If this were wintertime, we would see these same farmers, perhaps, hauling their bobsleds piled high with logs which they had cut the year before. These logs would be sawn into lumber for some sort of construction or repair job about the farm. Then we would hear the whine of the great saw as it sliced its way through a yielding log clamped to a travelling carriage. We would see piles of logs still waiting to be cut for some other customer. There is still a large pile of golden-brown sawdust which could be had for a small fee and hauling away.
So we see this mill, "Daddy Arrand's Sawing and Grist Mill" a member of the Marsh Consortium, was and indeed is the industrial heart of our community.
Well, behind the mill is the Mill-Dam. Much like the mill it serves, this structure is always in need of repair. Usually, every Spring, the melting ice and spring rains would do extensive damage to many parts of the dam, making these repairs necessary.
Behind the Mill-Dam is the Mill-Pond. Mill ponds have other uses than as a source of waterpower to drive a mill. Nature, in her many forms claims shares as habitats for themselves and their related environment. Turtles and frogs and their families, as well as the odd muskrat, are found sunning themselves among the reeds and lilypads. Fish -- chubs, suckers, bass and even catfish, can be caught with a simple line and hook baited with a juicy fishworm. Blue Herons, Bitterns and other birds of this habitat enjoy the freedom of the environment and its fresh water.
Well, often on hot summer days and evenings, our mill pond will play host to Skinny-dippers of all ages as they dive, splash and otherwise cavort in the friendly, patient, cooling water.

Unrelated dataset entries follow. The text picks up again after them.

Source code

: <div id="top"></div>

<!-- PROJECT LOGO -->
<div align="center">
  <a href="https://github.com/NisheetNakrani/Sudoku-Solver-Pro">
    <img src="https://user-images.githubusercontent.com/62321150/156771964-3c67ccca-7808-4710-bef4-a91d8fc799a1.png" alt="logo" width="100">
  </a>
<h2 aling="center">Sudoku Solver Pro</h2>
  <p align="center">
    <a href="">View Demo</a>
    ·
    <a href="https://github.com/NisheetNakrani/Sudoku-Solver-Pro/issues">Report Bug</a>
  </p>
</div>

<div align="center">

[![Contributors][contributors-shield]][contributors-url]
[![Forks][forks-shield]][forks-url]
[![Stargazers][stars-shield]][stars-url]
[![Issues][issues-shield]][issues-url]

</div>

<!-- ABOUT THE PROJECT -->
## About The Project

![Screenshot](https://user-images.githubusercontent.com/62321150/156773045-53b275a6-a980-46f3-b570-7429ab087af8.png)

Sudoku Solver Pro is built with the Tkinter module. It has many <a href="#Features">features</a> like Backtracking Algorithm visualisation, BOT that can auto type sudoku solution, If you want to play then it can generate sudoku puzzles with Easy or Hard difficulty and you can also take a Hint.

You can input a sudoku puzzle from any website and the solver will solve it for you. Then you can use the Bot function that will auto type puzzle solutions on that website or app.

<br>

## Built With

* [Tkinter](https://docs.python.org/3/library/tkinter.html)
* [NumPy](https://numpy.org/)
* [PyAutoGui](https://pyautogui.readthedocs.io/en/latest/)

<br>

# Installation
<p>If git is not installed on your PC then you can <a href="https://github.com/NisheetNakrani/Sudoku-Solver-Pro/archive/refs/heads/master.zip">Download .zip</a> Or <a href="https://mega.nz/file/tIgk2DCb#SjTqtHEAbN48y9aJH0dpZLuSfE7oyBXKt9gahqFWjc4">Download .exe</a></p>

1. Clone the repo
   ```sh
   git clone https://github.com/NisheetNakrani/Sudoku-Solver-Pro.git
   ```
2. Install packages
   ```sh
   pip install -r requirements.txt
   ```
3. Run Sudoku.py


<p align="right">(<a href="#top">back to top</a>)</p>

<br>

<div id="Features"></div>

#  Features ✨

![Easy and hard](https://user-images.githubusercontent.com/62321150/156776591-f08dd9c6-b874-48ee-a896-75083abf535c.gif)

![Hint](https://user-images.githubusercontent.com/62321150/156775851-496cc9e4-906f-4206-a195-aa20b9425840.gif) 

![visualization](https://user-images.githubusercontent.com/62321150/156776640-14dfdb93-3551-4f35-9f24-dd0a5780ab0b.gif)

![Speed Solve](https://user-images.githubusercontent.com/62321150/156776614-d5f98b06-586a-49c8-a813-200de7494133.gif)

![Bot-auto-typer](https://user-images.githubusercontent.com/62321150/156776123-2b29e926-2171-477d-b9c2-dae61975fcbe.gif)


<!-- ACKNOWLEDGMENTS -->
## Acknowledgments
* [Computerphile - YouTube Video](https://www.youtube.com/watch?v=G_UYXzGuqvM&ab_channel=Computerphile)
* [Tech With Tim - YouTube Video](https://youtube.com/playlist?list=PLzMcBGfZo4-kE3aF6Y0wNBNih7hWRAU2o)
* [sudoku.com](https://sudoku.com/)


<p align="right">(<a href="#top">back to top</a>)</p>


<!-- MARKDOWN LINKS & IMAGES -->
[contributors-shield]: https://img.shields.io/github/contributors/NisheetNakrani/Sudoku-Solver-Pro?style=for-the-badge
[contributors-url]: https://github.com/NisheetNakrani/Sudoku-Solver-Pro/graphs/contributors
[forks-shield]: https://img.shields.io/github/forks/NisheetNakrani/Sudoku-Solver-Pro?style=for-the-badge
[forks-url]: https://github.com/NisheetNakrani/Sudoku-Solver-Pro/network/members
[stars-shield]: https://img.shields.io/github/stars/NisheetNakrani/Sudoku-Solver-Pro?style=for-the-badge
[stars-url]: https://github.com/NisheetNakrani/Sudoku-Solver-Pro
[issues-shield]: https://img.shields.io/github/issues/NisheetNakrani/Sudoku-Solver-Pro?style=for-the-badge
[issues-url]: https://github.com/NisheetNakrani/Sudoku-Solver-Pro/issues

In the wintertime, our pond will be frozen over with ice about a foot thick. This makes an excellent playing field for those who are young at heart. Boys and girls of all ages will glide about, darting hither and yon on ice skates of various styles and models, skirting the reeds and rushes. Usually, a bit of romance is added when some of those old tunes are played on a hand-cranked gramophone which is located in the skating shack there just off the ice.
The pond also yielded a very useful domestic product. Late in the month of February and early March, several families in the neighbourhood converge on the frozen pond to claim their share of the "Ice Harvest". This share is then hauled away on a bobsled drawn by a team of well-shod horses, to be stored in the "Ice House". With proper storing and packing with sawdust from the mill, this share of winter's bounty will serve a useful purpose well into the hot summer months.
So it is, our millpond, too, has played a very important role in the life of Coldstream community at the time before the electrical refrigerator.
Now, having performed its service to industry, and the environment, this happy stream spills its surplus over the dam and quietly ripples on its way to later become a full-fledged river -- the Sydenham.